Grove, E. & Clarkson, B.D. (2005). An ecological study of Chinese privet (Ligustrum sinense Lour.) in the Waikato Region. CBER Contract Report No. 41, prepared for Environment Waikato Regional Council. Hamilton, New Zealand: Centre for Biodiversity and Ecology Research, Department of Biological Sciences, The University of Waikato.

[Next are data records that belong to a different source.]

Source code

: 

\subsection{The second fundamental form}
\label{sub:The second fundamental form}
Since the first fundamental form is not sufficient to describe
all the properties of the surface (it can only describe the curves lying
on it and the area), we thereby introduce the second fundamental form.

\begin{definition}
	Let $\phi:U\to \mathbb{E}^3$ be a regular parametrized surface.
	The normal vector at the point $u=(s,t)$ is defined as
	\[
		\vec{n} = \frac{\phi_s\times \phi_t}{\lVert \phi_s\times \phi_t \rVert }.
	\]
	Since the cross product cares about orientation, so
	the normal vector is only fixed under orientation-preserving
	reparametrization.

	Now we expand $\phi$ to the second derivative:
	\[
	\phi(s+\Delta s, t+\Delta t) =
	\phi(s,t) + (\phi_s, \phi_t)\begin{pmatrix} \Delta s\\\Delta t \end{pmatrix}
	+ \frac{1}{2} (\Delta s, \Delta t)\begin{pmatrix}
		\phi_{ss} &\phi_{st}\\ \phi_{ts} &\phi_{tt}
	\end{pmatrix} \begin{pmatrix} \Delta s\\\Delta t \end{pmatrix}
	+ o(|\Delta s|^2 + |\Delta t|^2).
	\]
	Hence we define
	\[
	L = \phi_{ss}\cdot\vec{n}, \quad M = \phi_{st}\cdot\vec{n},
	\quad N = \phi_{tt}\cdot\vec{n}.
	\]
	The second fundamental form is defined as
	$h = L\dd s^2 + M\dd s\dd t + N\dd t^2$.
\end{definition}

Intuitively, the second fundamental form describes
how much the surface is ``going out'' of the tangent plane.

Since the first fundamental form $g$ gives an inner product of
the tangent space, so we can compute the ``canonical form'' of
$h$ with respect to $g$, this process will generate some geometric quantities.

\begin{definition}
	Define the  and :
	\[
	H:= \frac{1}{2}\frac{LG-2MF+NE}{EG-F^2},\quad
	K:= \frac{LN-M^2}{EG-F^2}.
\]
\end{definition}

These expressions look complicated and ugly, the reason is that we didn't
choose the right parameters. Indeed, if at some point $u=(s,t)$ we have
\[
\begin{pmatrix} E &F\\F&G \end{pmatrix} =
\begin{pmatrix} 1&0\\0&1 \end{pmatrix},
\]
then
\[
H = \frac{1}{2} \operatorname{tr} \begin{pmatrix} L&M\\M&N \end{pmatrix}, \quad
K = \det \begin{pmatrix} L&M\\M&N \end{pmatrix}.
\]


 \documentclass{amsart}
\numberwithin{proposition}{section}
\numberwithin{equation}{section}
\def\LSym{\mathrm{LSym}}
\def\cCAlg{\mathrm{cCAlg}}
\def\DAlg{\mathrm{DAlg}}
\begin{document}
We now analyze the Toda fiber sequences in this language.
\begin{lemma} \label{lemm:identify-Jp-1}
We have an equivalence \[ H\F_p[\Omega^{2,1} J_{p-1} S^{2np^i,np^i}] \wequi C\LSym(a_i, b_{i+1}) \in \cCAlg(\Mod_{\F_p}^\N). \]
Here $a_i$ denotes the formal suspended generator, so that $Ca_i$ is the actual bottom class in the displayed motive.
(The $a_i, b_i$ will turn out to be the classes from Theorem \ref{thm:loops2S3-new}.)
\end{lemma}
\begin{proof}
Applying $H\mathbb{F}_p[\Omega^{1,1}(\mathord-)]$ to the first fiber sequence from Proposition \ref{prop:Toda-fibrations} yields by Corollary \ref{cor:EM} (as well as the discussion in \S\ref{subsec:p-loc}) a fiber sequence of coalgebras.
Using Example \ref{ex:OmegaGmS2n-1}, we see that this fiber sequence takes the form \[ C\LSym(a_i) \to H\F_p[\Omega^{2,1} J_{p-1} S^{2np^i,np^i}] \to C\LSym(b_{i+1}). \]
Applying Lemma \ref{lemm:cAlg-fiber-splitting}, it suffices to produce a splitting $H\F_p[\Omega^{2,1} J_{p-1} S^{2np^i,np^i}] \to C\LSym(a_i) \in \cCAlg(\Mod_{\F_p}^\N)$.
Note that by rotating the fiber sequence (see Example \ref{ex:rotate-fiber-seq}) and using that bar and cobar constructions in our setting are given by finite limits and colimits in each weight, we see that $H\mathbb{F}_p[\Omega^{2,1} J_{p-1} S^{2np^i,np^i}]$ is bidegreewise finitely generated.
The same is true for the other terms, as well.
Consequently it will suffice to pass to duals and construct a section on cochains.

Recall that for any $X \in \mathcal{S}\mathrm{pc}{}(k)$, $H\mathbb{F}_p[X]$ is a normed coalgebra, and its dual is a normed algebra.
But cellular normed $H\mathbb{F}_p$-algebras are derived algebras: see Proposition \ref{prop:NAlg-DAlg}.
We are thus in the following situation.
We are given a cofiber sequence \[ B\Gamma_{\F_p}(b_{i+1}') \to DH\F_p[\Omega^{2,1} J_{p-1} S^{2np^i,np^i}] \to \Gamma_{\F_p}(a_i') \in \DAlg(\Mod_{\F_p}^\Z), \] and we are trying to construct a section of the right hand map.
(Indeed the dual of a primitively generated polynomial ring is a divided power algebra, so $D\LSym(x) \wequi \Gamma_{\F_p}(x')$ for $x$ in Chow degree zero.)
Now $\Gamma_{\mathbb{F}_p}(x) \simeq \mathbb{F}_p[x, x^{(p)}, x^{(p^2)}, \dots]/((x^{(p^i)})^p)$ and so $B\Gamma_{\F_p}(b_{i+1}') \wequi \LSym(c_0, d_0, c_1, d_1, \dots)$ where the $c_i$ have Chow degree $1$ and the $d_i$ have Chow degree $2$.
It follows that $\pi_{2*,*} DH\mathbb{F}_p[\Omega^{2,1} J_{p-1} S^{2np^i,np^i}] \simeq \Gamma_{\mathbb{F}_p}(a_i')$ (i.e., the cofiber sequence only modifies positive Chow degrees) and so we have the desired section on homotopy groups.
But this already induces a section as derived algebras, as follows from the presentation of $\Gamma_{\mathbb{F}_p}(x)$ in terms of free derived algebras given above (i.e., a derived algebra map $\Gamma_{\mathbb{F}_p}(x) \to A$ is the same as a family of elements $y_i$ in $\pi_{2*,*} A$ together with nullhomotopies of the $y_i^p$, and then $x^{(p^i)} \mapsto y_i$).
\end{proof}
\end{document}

Permanent Research Commons link: http://hdl.handle.net/10289/3782
Chinese privet (Ligustrum sinense) has naturalised across the Waikato region invading lowland native forest and wetland habitat. This shrub has the ability to form a dense canopy or subcanopy and appears to exclude other native species from establishing in the understorey. Chinese privet seedlings were found in abundance underneath privet canopy, where they grow slower than when invading a new site yet are able to succeed adult plants and continually occupy a site. Chinese privet seedlings establish readily under intact native canopy but are more prolific in disturbed high light environments. Fruit is produced in abundance and is dispersed by birds particularly beneath perch sites, which limits seed dispersal over open ground. Chinese privet seedlings appear to be palatable to stock, but rapidly out-compete and dominate regenerating native species when grazing pressure is removed. A short-lived seedbank, six months to one year viability, suggests that the removal of adult plants will quickly reduce the number of seedlings establishing. This invasive shrub is a serious weed in south-eastern USA where it is well established and would appear to have similar potential in New Zealand to form vast, dense thickets with very low floristic diversity.